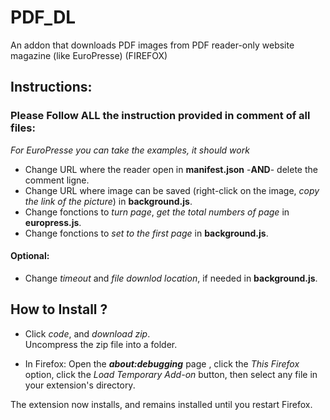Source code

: # PDF_DL
An addon that downloads PDF images from PDF reader-only website magazine (like EuroPresse) (FIREFOX)

 
## Instructions:

### Please Follow **ALL** the instruction provided in comment of all files:
*For EuroPresse you can take the examples, it should work*

* Change URL where the reader open in **manifest.json** -**AND**- delete the comment ligne.
* Change URL where image can be saved (right-click on the image, *copy the link of the picture*) in **background.js**.
* Change fonctions to *turn page*, *get the total numbers of page* in **europress.js**.
* Change fonctions to *set to the first page* in **background.js**.

#### Optional:
* Change *timeout* and *file downlod location*, if needed in **background.js**.

## How to Install ?
* Click *code*, and *download zip*.  
Uncompress the zip file into a folder.

* In Firefox: Open the ***about:debugging*** page , click the *This Firefox* option, click the *Load Temporary Add-on* button, then select any file in your extension's directory.

The extension now installs, and remains installed until you restart Firefox.
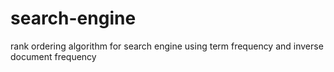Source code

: # search-engine
rank ordering algorithm for search engine using term frequency and inverse document frequency
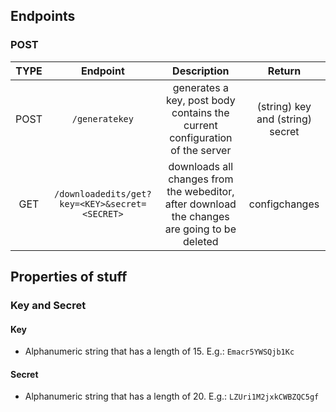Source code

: ## Endpoints

### POST

| TYPE | Endpoint | Description | Return | 
| :--: | :------: | :---------: | :----: | 
| POST | `/generatekey` | generates a key, post body contains the current configuration of the server | (string) key and (string) secret | 
| GET | `/downloadedits/get?key=<KEY>&secret=<SECRET>` | downloads all changes from the webeditor, after download the changes are going to be deleted | configchanges |

## Properties of stuff

### Key and Secret

#### Key

- Alphanumeric string that has a length of 15. E.g.: `Emacr5YWSQjb1Kc`

#### Secret

- Alphanumeric string that has a length of 20. E.g.: `LZUri1M2jxkCWBZQC5gf` 
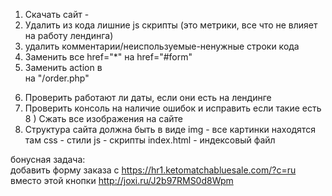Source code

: 1) Скачать сайт -
2) Удалить из кода лишние js скрипты (это метрики, все  что не влияет на работу лендинга)
3) удалить комментарии/неиспользуемые-ненужные строки кода
4) Заменить все href="*" на href="#form" 
5) Заменить action в <form> на "/order.php"
6) Проверить работают ли даты, если они есть на лендинге
7) Проверить консоль на наличие ошибок и исправить если такие есть
8 ) Сжать все изображения на сайте
9) Структура сайта должна быть в виде
img - все картинки находятся там
css - стили
js - скрипты
index.html - индексовый файл

бонусная задача:  
добавить форму заказа с  https://hr1.ketomatchabluesale.com/?c=ru 
вместо этой кнопки http://joxi.ru/J2b97RMS0d8Wpm
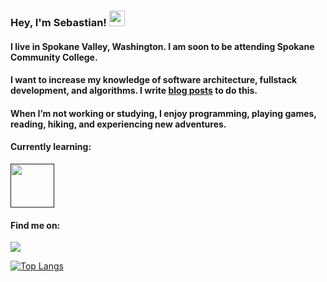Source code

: ### Hey, I'm Sebastian! <img src="https://media.giphy.com/media/hvRJCLFzcasrR4ia7z/giphy.gif" width="25px"></a>

#### I live in Spokane Valley, Washington. I am soon to be attending Spokane Community College.

#### I want to increase my knowledge of software architecture, fullstack development, and algorithms. I write [blog posts](website) to do this.

#### When I’m not working or studying, I enjoy programming, playing games, reading, hiking, and experiencing new adventures.

#### Currently learning:

[<img src='https://www.rust-lang.org/static/images/rust-logo-blk.svg' height='70'>]()

#### Find me on:

[<a href="https://www.linkedin.com/in/sebastian-jansen-7b0658139/"><img src="https://img.shields.io/badge/linkedin%20-%230077B5.svg?&style=for-the-badge&logo=linkedin&logoColor=white"/></a>]()

[![Top Langs](https://github-readme-stats.vercel.app/api/top-langs/?username=xulder&layout=compact&theme=radical)](https://github.com/anuraghazra/github-readme-stats)
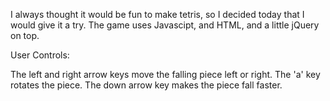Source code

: I always thought it would be fun to make tetris, so I decided today that I would give it a try.
The game uses Javascipt, and HTML, and a little jQuery on top.


User Controls:

  The left and right arrow keys move the falling piece left or right.
  The 'a' key rotates the piece.
  The down arrow key makes the piece fall faster.


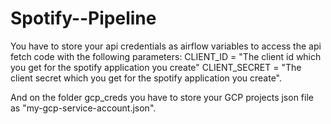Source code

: # Spotify--Pipeline

You have to store your api credentials as airflow variables to access the api fetch code with the following parameters:
CLIENT_ID = "The client id which you get for the spotify application you create" CLIENT_SECRET = "The client secret which you get for the spotify application you create".

And on the folder gcp_creds you have to store your GCP projects json file as "my-gcp-service-account.json".
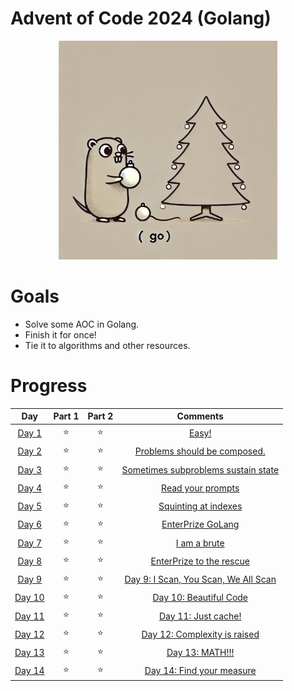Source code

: # Advent of Code 2024 (Golang)

<p align="center"><img src="./golang-aoc.jpeg" alt="The most wonderful time?" width="350" height="350"></p>

# Goals

* Solve some AOC in Golang.
* Finish it for once!
* Tie it to algorithms and other resources.

# Progress

|                      Day                       | Part 1 | Part 2 |                        Comments                        |
|:----------------------------------------------:|:------:|:------:|:------------------------------------------------------:|
|  [Day 1](https://adventofcode.com/2024/day/1)  |   ⭐    |   ⭐    |                [Easy!](day1/README.md)                 |
|  [Day 2](https://adventofcode.com/2024/day/2)  |   ⭐    |   ⭐    |     [Problems should be composed.](day2/README.md)     |
|  [Day 3](https://adventofcode.com/2024/day/3)  |   ⭐    |   ⭐    | [Sometimes subproblems sustain state](day3/README.md)  |
|  [Day 4](https://adventofcode.com/2024/day/4)  |   ⭐    |   ⭐    |          [Read your prompts](day4/README.md)           |
|  [Day 5](https://adventofcode.com/2024/day/5)  |   ⭐    |   ⭐    |         [Squinting at indexes](day5/README.md)         |
|  [Day 6](https://adventofcode.com/2024/day/6)  |   ⭐    |   ⭐    |          [EnterPrize GoLang](day6/README.md)           |
|  [Day 7](https://adventofcode.com/2024/day/7)  |   ⭐    |   ⭐    |             [I am a brute](day7/README.md)             |
|  [Day 8](https://adventofcode.com/2024/day/8)  |   ⭐    |   ⭐    |       [EnterPrize to the rescue](day8/README.md)       |
|  [Day 9](https://adventofcode.com/2024/day/9)  |   ⭐    |   ⭐    | [Day 9: I Scan, You Scan, We All Scan](day9/README.md) |
| [Day 10](https://adventofcode.com/2024/day/10) |   ⭐    |   ⭐    |       [Day 10: Beautiful Code](day10/README.md)        |
| [Day 11](https://adventofcode.com/2024/day/11) |   ⭐    |   ⭐    |         [Day 11: Just cache!](day11/README.md)         |
| [Day 12](https://adventofcode.com/2024/day/12) |   ⭐    |   ⭐    |    [Day 12: Complexity is raised](day12/README.md)     |
| [Day 13](https://adventofcode.com/2024/day/13) |   ⭐    |   ⭐    |           [Day 13: MATH!!!](day13/README.md)           |
| [Day 14](https://adventofcode.com/2024/day/14) |   ⭐    |   ⭐    |      [Day 14: Find your measure](day14/README.md)      |



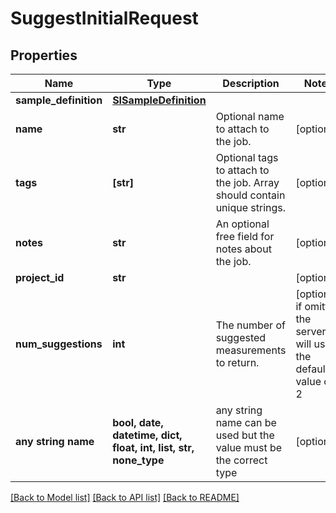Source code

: # SuggestInitialRequest


## Properties
Name | Type | Description | Notes
------------ | ------------- | ------------- | -------------
**sample_definition** | [**SISampleDefinition**](SISampleDefinition.md) |  | 
**name** | **str** | Optional name to attach to the job. | [optional] 
**tags** | **[str]** | Optional tags to attach to the job. Array should contain unique strings.  | [optional] 
**notes** | **str** | An optional free field for notes about the job. | [optional] 
**project_id** | **str** |  | [optional] 
**num_suggestions** | **int** | The number of suggested measurements to return.  | [optional]  if omitted the server will use the default value of 2
**any string name** | **bool, date, datetime, dict, float, int, list, str, none_type** | any string name can be used but the value must be the correct type | [optional]

[[Back to Model list]](../README.md#documentation-for-models) [[Back to API list]](../README.md#documentation-for-api-endpoints) [[Back to README]](../README.md)


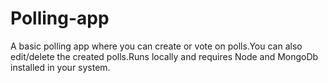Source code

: # Polling-app
A basic polling app where you can create or vote on polls.You can also edit/delete the created polls.Runs locally and requires Node and MongoDb installed in your system.
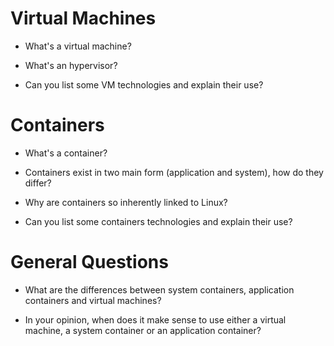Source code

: #  Virtual Machines
- What's a virtual machine?

- What's an hypervisor?

- Can you list some VM technologies and explain their use?

# Containers

- What's a container?

- Containers exist in two main form (application and system), how do they differ?

- Why are containers so inherently linked to Linux?

- Can you list some containers technologies and explain their use?

# General Questions

- What are the differences between system containers, application containers and virtual machines?

- In your opinion, when does it make sense to use either a virtual machine, a system container or an application container?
────────────────────────────────────────
Description of the task = What is needed is every entry written out word for word, with no pictures.

Reply to the exercise =
Source code

: # PDF_DL
An addon that downloads PDF images from PDF reader-only website magazine (like EuroPresse) (FIREFOX)

 
## Instructions:

### Please Follow **ALL** the instruction provided in comment of all files:
*For EuroPresse you can take the examples, it should work*

* Change URL where the reader open in **manifest.json** -**AND**- delete the comment ligne.
* Change URL where image can be saved (right-click on the image, *copy the link of the picture*) in **background.js**.
* Change fonctions to *turn page*, *get the total numbers of page* in **europress.js**.
* Change fonctions to *set to the first page* in **background.js**.

#### Optional:
* Change *timeout* and *file downlod location*, if needed in **background.js**.

## How to Install ?
* Click *code*, and *download zip*.  
Uncompress the zip file into a folder.

* In Firefox: Open the ***about:debugging*** page , click the *This Firefox* option, click the *Load Temporary Add-on* button, then select any file in your extension's directory.

The extension now installs, and remains installed until you restart Firefox.
Source code

: # search-engine
rank ordering algorithm for search engine using term frequency and inverse document frequency
Source code

: ## Endpoints

### POST

| TYPE | Endpoint | Description | Return | 
| :--: | :------: | :---------: | :----: | 
| POST | `/generatekey` | generates a key, post body contains the current configuration of the server | (string) key and (string) secret | 
| GET | `/downloadedits/get?key=<KEY>&secret=<SECRET>` | downloads all changes from the webeditor, after download the changes are going to be deleted | configchanges |

## Properties of stuff

### Key and Secret

#### Key

- Alphanumeric string that has a length of 15. E.g.: `Emacr5YWSQjb1Kc`

#### Secret

- Alphanumeric string that has a length of 20. E.g.: `LZUri1M2jxkCWBZQC5gf` 
Source code

: 1) Скачать сайт -
2) Удалить из кода лишние js скрипты (это метрики, все  что не влияет на работу лендинга)
3) удалить комментарии/неиспользуемые-ненужные строки кода
4) Заменить все href="*" на href="#form" 
5) Заменить action в <form> на "/order.php"
6) Проверить работают ли даты, если они есть на лендинге
7) Проверить консоль на наличие ошибок и исправить если такие есть
8 ) Сжать все изображения на сайте
9) Структура сайта должна быть в виде
img - все картинки находятся там
css - стили
js - скрипты
index.html - индексовый файл

бонусная задача:  
добавить форму заказа с  https://hr1.ketomatchabluesale.com/?c=ru 
вместо этой кнопки http://joxi.ru/J2b97RMS0d8Wpm
Source code

: ### Hey, I'm Sebastian! <img src="https://media.giphy.com/media/hvRJCLFzcasrR4ia7z/giphy.gif" width="25px"></a>

#### I live in Spokane Valley, Washington. I am soon to be attending Spokane Community College.

#### I want to increase my knowledge of software architecture, fullstack development, and algorithms. I write [blog posts](website) to do this.

#### When I’m not working or studying, I enjoy programming, playing games, reading, hiking, and experiencing new adventures.

#### Currently learning:

[<img src='https://www.rust-lang.org/static/images/rust-logo-blk.svg' height='70'>]()

#### Find me on:

[<a href="https://www.linkedin.com/in/sebastian-jansen-7b0658139/"><img src="https://img.shields.io/badge/linkedin%20-%230077B5.svg?&style=for-the-badge&logo=linkedin&logoColor=white"/></a>]()

[![Top Langs](https://github-readme-stats.vercel.app/api/top-langs/?username=xulder&layout=compact&theme=radical)](https://github.com/anuraghazra/github-readme-stats)
Source code

: I always thought it would be fun to make tetris, so I decided today that I would give it a try.
The game uses Javascipt, and HTML, and a little jQuery on top.


User Controls:

  The left and right arrow keys move the falling piece left or right.
  The 'a' key rotates the piece.
  The down arrow key makes the piece fall faster.


Source code

: # Spotify--Pipeline

You have to store your api credentials as airflow variables to access the api fetch code with the following parameters:
CLIENT_ID = "The client id which you get for the spotify application you create" CLIENT_SECRET = "The client secret which you get for the spotify application you create".

And on the folder gcp_creds you have to store your GCP projects json file as "my-gcp-service-account.json".
Source code

: # Advent of Code 2024 (Golang)

<p align="center"><img src="./golang-aoc.jpeg" alt="The most wonderful time?" width="350" height="350"></p>

# Goals

* Solve some AOC in Golang.
* Finish it for once!
* Tie it to algorithms and other resources.

# Progress

|                      Day                       | Part 1 | Part 2 |                        Comments                        |
|:----------------------------------------------:|:------:|:------:|:------------------------------------------------------:|
|  [Day 1](https://adventofcode.com/2024/day/1)  |   ⭐    |   ⭐    |                [Easy!](day1/README.md)                 |
|  [Day 2](https://adventofcode.com/2024/day/2)  |   ⭐    |   ⭐    |     [Problems should be composed.](day2/README.md)     |
|  [Day 3](https://adventofcode.com/2024/day/3)  |   ⭐    |   ⭐    | [Sometimes subproblems sustain state](day3/README.md)  |
|  [Day 4](https://adventofcode.com/2024/day/4)  |   ⭐    |   ⭐    |          [Read your prompts](day4/README.md)           |
|  [Day 5](https://adventofcode.com/2024/day/5)  |   ⭐    |   ⭐    |         [Squinting at indexes](day5/README.md)         |
|  [Day 6](https://adventofcode.com/2024/day/6)  |   ⭐    |   ⭐    |          [EnterPrize GoLang](day6/README.md)           |
|  [Day 7](https://adventofcode.com/2024/day/7)  |   ⭐    |   ⭐    |             [I am a brute](day7/README.md)             |
|  [Day 8](https://adventofcode.com/2024/day/8)  |   ⭐    |   ⭐    |       [EnterPrize to the rescue](day8/README.md)       |
|  [Day 9](https://adventofcode.com/2024/day/9)  |   ⭐    |   ⭐    | [Day 9: I Scan, You Scan, We All Scan](day9/README.md) |
| [Day 10](https://adventofcode.com/2024/day/10) |   ⭐    |   ⭐    |       [Day 10: Beautiful Code](day10/README.md)        |
| [Day 11](https://adventofcode.com/2024/day/11) |   ⭐    |   ⭐    |         [Day 11: Just cache!](day11/README.md)         |
| [Day 12](https://adventofcode.com/2024/day/12) |   ⭐    |   ⭐    |    [Day 12: Complexity is raised](day12/README.md)     |
| [Day 13](https://adventofcode.com/2024/day/13) |   ⭐    |   ⭐    |           [Day 13: MATH!!!](day13/README.md)           |
| [Day 14](https://adventofcode.com/2024/day/14) |   ⭐    |   ⭐    |      [Day 14: Find your measure](day14/README.md)      |



Source code

: # SuggestInitialRequest


## Properties
Name | Type | Description | Notes
------------ | ------------- | ------------- | -------------
**sample_definition** | [**SISampleDefinition**](SISampleDefinition.md) |  | 
**name** | **str** | Optional name to attach to the job. | [optional] 
**tags** | **[str]** | Optional tags to attach to the job. Array should contain unique strings.  | [optional] 
**notes** | **str** | An optional free field for notes about the job. | [optional] 
**project_id** | **str** |  | [optional] 
**num_suggestions** | **int** | The number of suggested measurements to return.  | [optional]  if omitted the server will use the default value of 2
**any string name** | **bool, date, datetime, dict, float, int, list, str, none_type** | any string name can be used but the value must be the correct type | [optional]

[[Back to Model list]](../README.md#documentation-for-models) [[Back to API list]](../README.md#documentation-for-api-endpoints) [[Back to README]](../README.md)


Source code

: # Polling-app
A basic polling app where you can create or vote on polls.You can also edit/delete the created polls.Runs locally and requires Node and MongoDb installed in your system.
Source code

: #  Virtual Machines
- What's a virtual machine?

- What's an hypervisor?

- Can you list some VM technologies and explain their use?

# Containers

- What's a container?

- Containers exist in two main form (application and system), how do they differ?

- Why are containers so inherently linked to Linux?

- Can you list some containers technologies and explain their use?

# General Questions

- What are the differences between system containers, application containers and virtual machines?

- In your opinion, when does it make sense to use either a virtual machine, a system container or an application container?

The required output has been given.